These are the key concepts you need to understand to accurately answer the question.

Exponential Function
Exponential functions are mathematical expressions where a constant base is raised to a variable exponent. A basic form of an exponential function is given as \( y = a^{x} \), where \( a \) is a positive real number, and \( x \) is the exponent. However, one of the most significant exponential functions in calculus is \( y = e^{x} \), where \( e \) is Euler's number, approximately 2.71828. Key characteristics of exponential functions include:
  • They have a constant rate of growth or decay, depending on the sign of the exponent.
  • The function \( y = e^{x} \) is always positive and extends upwards as \( x \) increases.
  • The function is continuous and differentiable everywhere on the real line.
Understanding exponential functions is crucial when calculating areas under curves, as they exhibit exponential growth, which is important in various fields such as finance, natural sciences, and engineering.
Integration by Substitution
Integration by substitution, sometimes considered the 'reverse' of the chain rule, is a technique used to simplify finding antiderivatives. It is especially useful when dealing with composite functions, such as exponential functions with linear terms in the exponent.Here's how it works:
  • Identify a part of the integrand that can be substituted to simplify the integral. In our case, for \( y = e^{2x} \), let \( u = 2x \).
  • Determine the derivative of \( u \), \( du = 2 \, dx \), and solve for \( dx \): \( dx = \frac{1}{2} du \).
  • Rewrite the integral in terms of \( u \), giving \( \int e^{u} \frac{1}{2} \, du \).
  • Integrate the simpler expression and then substitute back for \( x \).
This method transforms a complex integral into a much simpler one, allowing easier computation of definite integrals.
Limits of Integration
When calculating definite integrals, the limits of integration specify the interval over which you integrate, defining the segments of the area under the curve. In this exercise, the limits are from \( 0 \) to \( k \). Key aspects are:
  • After finding the antiderivative, you apply these limits to determine the net area.

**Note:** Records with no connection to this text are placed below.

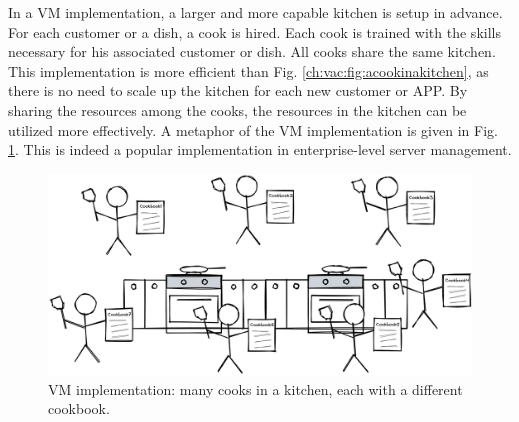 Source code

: In a VM implementation, a larger and more capable kitchen is setup in advance. For each customer or a dish, a cook is hired. Each cook is trained with the skills necessary for his associated customer or dish. All cooks share the same kitchen. This implementation is more efficient than Fig. \ref{ch:vac:fig:acookinakitchen}, as there is no need to scale up the kitchen for each new customer or APP. By sharing the resources among the cooks, the resources in the kitchen can be utilized more effectively. A metaphor of the VM implementation is given in Fig. \ref{ch:vac:fig:manycooksinakitchen}. This is indeed a popular implementation in enterprise-level server management.
\begin{figure}
	\centering \includegraphics[width=350pt]{chapters/ch-virtualization-and-containerization/figures/manycooksinakitchen.png}
	\caption{VM implementation: many cooks in a kitchen, each with a different cookbook.} \label{ch:vac:fig:manycooksinakitchen}
\end{figure}

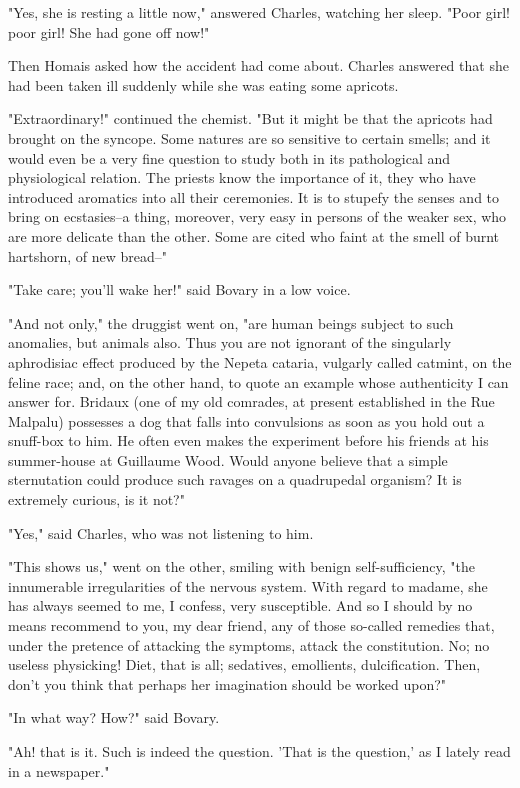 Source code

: \documentclass[11pt,twocolumn]{ltugboat}
\begin{document}
"Yes, she is resting a little now," answered Charles, watching her
sleep. "Poor girl! poor girl! She had gone off now!"

Then Homais asked how the accident had come about. Charles answered that
she had been taken ill suddenly while she was eating some apricots.

"Extraordinary!" continued the chemist. "But it might be that the
apricots had brought on the syncope. Some natures are so sensitive to
certain smells; and it would even be a very fine question to study both
in its pathological and physiological relation. The priests know the
importance of it, they who have introduced aromatics into all their
ceremonies. It is to stupefy the senses and to bring on ecstasies--a
thing, moreover, very easy in persons of the weaker sex, who are more
delicate than the other. Some are cited who faint at the smell of burnt
hartshorn, of new bread--"

"Take care; you'll wake her!" said Bovary in a low voice.

"And not only," the druggist went on, "are human beings subject to such
anomalies, but animals also. Thus you are not ignorant of the singularly
aphrodisiac effect produced by the Nepeta cataria, vulgarly called
catmint, on the feline race; and, on the other hand, to quote an example
whose authenticity I can answer for. Bridaux (one of my old comrades, at
present established in the Rue Malpalu) possesses a dog that falls into
convulsions as soon as you hold out a snuff-box to him. He often even
makes the experiment before his friends at his summer-house at Guillaume
Wood. Would anyone believe that a simple sternutation could produce such
ravages on a quadrupedal organism? It is extremely curious, is it not?"

"Yes," said Charles, who was not listening to him.

"This shows us," went on the other, smiling with benign
self-sufficiency, "the innumerable irregularities of the nervous system.
With regard to madame, she has always seemed to me, I confess, very
susceptible. And so I should by no means recommend to you, my dear
friend, any of those so-called remedies that, under the pretence
of attacking the symptoms, attack the constitution. No; no useless
physicking! Diet, that is all; sedatives, emollients, dulcification.
Then, don't you think that perhaps her imagination should be worked
upon?"

"In what way? How?" said Bovary.

"Ah! that is it. Such is indeed the question. 'That is the question,' as
I lately read in a newspaper."
\end{document}
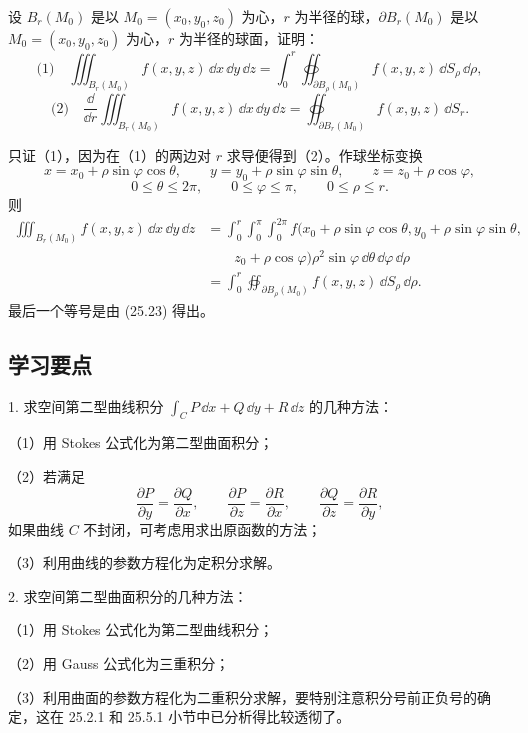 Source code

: \begin{xexample}[25.5.3]
设 $B_r(M_0)$ 是以 $M_0=(x_0,y_0,z_0)$ 为心，$r$ 为半径的球，$\partial B_r(M_0)$ 是以 $M_0=(x_0,y_0,z_0)$ 为心，$r$ 为半径的球面，证明：
\[
  \text{(1)}\quad \iiint_{B_r(M_0)}f(x,y,z)\,\dd x\,\dd y\,\dd z
  =\int_0^r\oiint_{\partial B_\rho(M_0)}f(x,y,z)\,\dd S_\rho\,\dd\rho,
\]
\[
  \text{(2)}\quad \frac\dd{\dd r}\iiint_{B_r(M_0)}f(x,y,z)\,\dd x\,\dd y\,\dd z
  =\oiint_{\partial B_r(M_0)}f(x,y,z)\,\dd S_r.
\]
\end{xexample}

\begin{xproof}
只证（1），因为在（1）的两边对 $r$ 求导便得到（2）。作球坐标变换
\[
  x=x_0+\rho\sin\varphi\cos\theta,\qquad
  y=y_0+\rho\sin\varphi\sin\theta,\qquad
  z=z_0+\rho\cos\varphi,
\]
\[
  0\le\theta\le2\pi,\qquad0\le\varphi\le\pi,\qquad0\le\rho\le r.
\]
则
\begin{align*}
\iiint_{B_r(M_0)}f(x,y,z)\,\dd x\,\dd y\,\dd z
&=\int_0^r\int_0^\pi\int_0^{2\pi}
 f(x_0+\rho\sin\varphi\cos\theta,
   y_0+\rho\sin\varphi\sin\theta,\\
&\qquad z_0+\rho\cos\varphi)
 \rho^2\sin\varphi\,\dd\theta\,\dd\varphi\,\dd\rho\\
&=\int_0^r\oiint_{\partial B_\rho(M_0)}f(x,y,z)\,\dd S_\rho\,\dd\rho.
\end{align*}
最后一个等号是由 (25.23) 得出。
\end{xproof}

\subsection{学习要点}

1. 求空间第二型曲线积分 $\int_C P\,\dd x+Q\,\dd y+R\,\dd z$ 的几种方法：

（1）用 Stokes 公式化为第二型曲面积分；

（2）若满足
\[
  \frac{\partial P}{\partial y}=\frac{\partial Q}{\partial x},\qquad
  \frac{\partial P}{\partial z}=\frac{\partial R}{\partial x},\qquad
  \frac{\partial Q}{\partial z}=\frac{\partial R}{\partial y},
\]
如果曲线 $C$ 不封闭，可考虑用求出原函数的方法；

（3）利用曲线的参数方程化为定积分求解。

2. 求空间第二型曲面积分的几种方法：

（1）用 Stokes 公式化为第二型曲线积分；

（2）用 Gauss 公式化为三重积分；

（3）利用曲面的参数方程化为二重积分求解，要特别注意积分号前正负号的确定，这在 25.2.1 和 25.5.1 小节中已分析得比较透彻了。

  • For \( \int_0^k e^{2x} \, dx \), the result is \( \frac{1}{2} e^{2k} - \frac{1}{2} e^{0} \).
  • Evaluating the antiderivative at the upper limit \( k \) and subtracting the value of the function evaluated at the lower limit \( 0 \) yields the desired area.
The limits of integration help solve practical problems by defining precise intervals, which is key when determining exact quantities like areas or total values.
Natural Logarithm
The natural logarithm, denoted as \( \ln(x) \), is the inverse function of the exponential function \( e^{x} \). It answers the question "to what power must we raise \( e \) to obtain \( x \)?" Some essential properties include:
  • \( \ln(e) = 1 \), because \( e^1 = e \).
  • \( \ln(1) = 0 \), since any number raised to the power of 0 is 1.
  • It is only defined for positive values of \( x \).
In the exercise, taking the natural logarithm of both sides helps solve exponential equations. When solving \( e^{2k} = 7 \), taking \( \ln \) on both sides simplifies finding \( k \), because it allows the exponent to be brought down, resulting in \( 2k = \ln(7) \). This manipulation transforms complex exponential equations into simpler algebraic ones.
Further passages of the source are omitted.